Tuesday, 20 November 2012
Human kind cannot bear very much reality, wrote T. S. Eliot, and a recent paper in the New England Journal of Medicine bears him out. The authors of the paper asked 1193 patients who had opted for chemotherapy for their metastatic cancer of the colon or lung how likely it was that the chemotherapy would cure them. The correct answer, of course, was that it was very unlikely (in the current state of the art); but 69 per cent of patients with lung cancer and 81 per cent with cancer of the colon had a much higher hope of cure than was reasonable in their circumstances.
The authors found that those patients with the least accurate estimate of the chances of cure (that is to say who were the most falsely optimistic) rated their doctors the highest for their communication skills. In other words it is possible that doctors who give an optimistic message are those that patients think have told them the most, in the best and clearest way; but it is also possible that optimistic patients view their doctors in a benevolent light. What doctors tell patients, and what patients hear their doctors tell them, may be very different as every doctor is, or ought to be, aware.
The paper raises the question of what constitutes truly informed consent. How many patients know or truly appreciate that, as the authors put it, “chemotherapy is not curative, and the survival benefit seen in clinical trials is usually measured in weeks or months”? For there to be informed consent, is it necessary for the doctor merely to have given the relevant information, or is it necessary for the patient to have inwardly digested it, to believe it? Is the onus entirely on the doctor, or does the patient have some responsibility? Is a doctor automatically to blame if a patient has not understood and absorbed his message? At any rate, the authors say that ‘this misunderstanding could represent an obstacle to optimal end-of-life planning and care.’

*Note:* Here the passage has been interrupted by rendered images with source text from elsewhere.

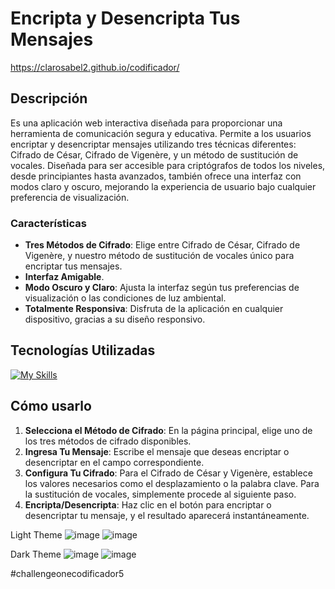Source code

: # Encripta y Desencripta Tus Mensajes
 https://clarosabel2.github.io/codificador/
## Descripción
 Es una aplicación web interactiva diseñada para proporcionar una herramienta de comunicación segura y educativa. Permite a los usuarios encriptar y desencriptar mensajes utilizando tres técnicas diferentes: Cifrado de César, Cifrado de Vigenère, y un método de sustitución de vocales. Diseñada para ser accesible para criptógrafos de todos los niveles, desde principiantes hasta avanzados, también ofrece una interfaz con modos claro y oscuro, mejorando la experiencia de usuario bajo cualquier preferencia de visualización.

### Características
- **Tres Métodos de Cifrado**: Elige entre Cifrado de César, Cifrado de Vigenère, y nuestro método de sustitución de vocales único para encriptar tus mensajes.
- **Interfaz Amigable**.
- **Modo Oscuro y Claro**: Ajusta la interfaz según tus preferencias de visualización o las condiciones de luz ambiental.
- **Totalmente Responsiva**: Disfruta de la aplicación en cualquier dispositivo, gracias a su diseño responsivo.

## Tecnologías Utilizadas
[![My Skills](https://skillicons.dev/icons?i=js,html,css)](https://skillicons.dev)

## Cómo usarlo
1. **Selecciona el Método de Cifrado**: En la página principal, elige uno de los tres métodos de cifrado disponibles.
2. **Ingresa Tu Mensaje**: Escribe el mensaje que deseas encriptar o desencriptar en el campo correspondiente.
3. **Configura Tu Cifrado**: Para el Cifrado de César y Vigenère, establece los valores necesarios como el desplazamiento o la palabra clave. Para la sustitución de vocales, simplemente procede al siguiente paso.
4. **Encripta/Desencripta**: Haz clic en el botón para encriptar o desencriptar tu mensaje, y el resultado aparecerá instantáneamente.


Light Theme
![image](https://github.com/Clarosabel2/codificador/assets/95495732/996a9eb3-0316-4b58-b31c-c9ee5cd4ed1a)
![image](https://github.com/Clarosabel2/codificador/assets/95495732/c577c050-8d79-4890-b70f-41db3877b062)

Dark Theme
![image](https://github.com/Clarosabel2/codificador/assets/95495732/22c43db0-91f9-44b9-a51a-7690af50e346)
![image](https://github.com/Clarosabel2/codificador/assets/95495732/5b1e2115-c687-4daf-9b05-099c4094d5d7)



#challengeonecodificador5
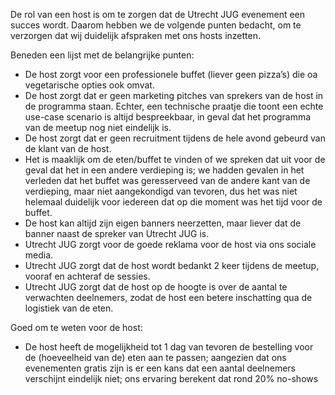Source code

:De rol van een host is om te zorgen dat de Utrecht JUG evenement een succes wordt. Daarom hebben we de volgende punten bedacht, om te verzorgen dat wij duidelijk afspraken met ons hosts inzetten.

Beneden een lijst met de belangrijke punten:

* De host zorgt voor een professionele buffet (liever geen pizza’s) die oa vegetarische opties ook omvat.
* De host zorgt dat er geen marketing pitches van sprekers van de host in de programma staan. Echter, een technische praatje die toont een echte use-case scenario is altijd bespreekbaar, in geval dat het programma van de meetup nog niet eindelijk is.
* De host zorgt dat er geen recruitment tijdens de hele avond gebeurd van de klant van de host. 
* Het is maaklijk om de eten/buffet te vinden of we spreken dat uit voor de geval dat het in een andere verdieping is; we hadden gevalen in het verleden dat het buffet was geresserveed van de andere kant van de verdieping, maar niet aangekondigd van tevoren, dus het was niet helemaal duidelijk voor iedereen dat op die moment was het tijd voor de buffet.
* De host kan altijd zijn eigen banners neerzetten, maar liever dat de banner naast de spreker van Utrecht JUG is.
* Utrecht JUG zorgt voor de goede reklama voor de host via ons sociale media.
* Utrecht JUG zorgt dat de host wordt bedankt 2 keer tijdens de meetup, vooraf en achteraf de sessies.
* Utrecht JUG zorgt dat de host op de hoogte is over de aantal te verwachten deelnemers, zodat de host een betere inschatting qua de logistiek van de eten.

Goed om te weten voor de host:
* De host heeft de mogelijkheid tot 1 dag van tevoren de bestelling voor de (hoeveelheid van de) eten aan te passen; aangezien dat ons evenementen gratis zijn is er een kans dat een aantal deelnemers verschijnt eindelijk niet; ons ervaring berekent dat rond 20% no-shows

It could, of course; on the other hand, it might make tolerable what would otherwise be intolerable. Is false hope never better than, or to be preferred to, no hope at all?
Doctor Johnson, who was so wise on so many subjects, was firmly, one might say dogmatically, of the opinion that falsehood in the medical context was always wrong. “I deny the lawfulness” he said, “of telling a lie to a sick man for fear of alarming him. You have no business with the consequences; you are to tell the truth.” This is a little too categorical for my taste. My mother’s surgeon did not think my mother could bear the knowledge that she had an 80 percent chance of fatal recurrence of her cancer within a year, and she lived another nineteen years in ignorance of the fact (to say that it was blissful ignorance would be to put it too strongly).
Research cited by the authors of the paper suggests why patients may not hear, mark and inwardly digest what their oncologists say to them. On the whole oncologists do tell their mortally ill patients that they are dying; but, for very understandable reasons, they find the whole subject rather distasteful or embarrassing and move on to something else, namely what to do about it. This is altogether easier for them, and also for the patient; as La Rochefoucauld said back in the seventeenth century, one can stare neither at the sun nor at death for very long. In the modern world particularly, activity, even if it be futile, is preferable to resignation or fatalism. For us, there is no such thing as a good death, even though we shall all one day die.
Posted on 11/20/2012 8:14 AM by Theodore Dalrymple
21 Nov 2012
Teddy boy, you're at it again. Such a downer.
Tell us of Germans and reptiles and living things. Ol' Deel will inform us of death soon enough.
And Happy Thanksgiving. It's a colonial kinda thing.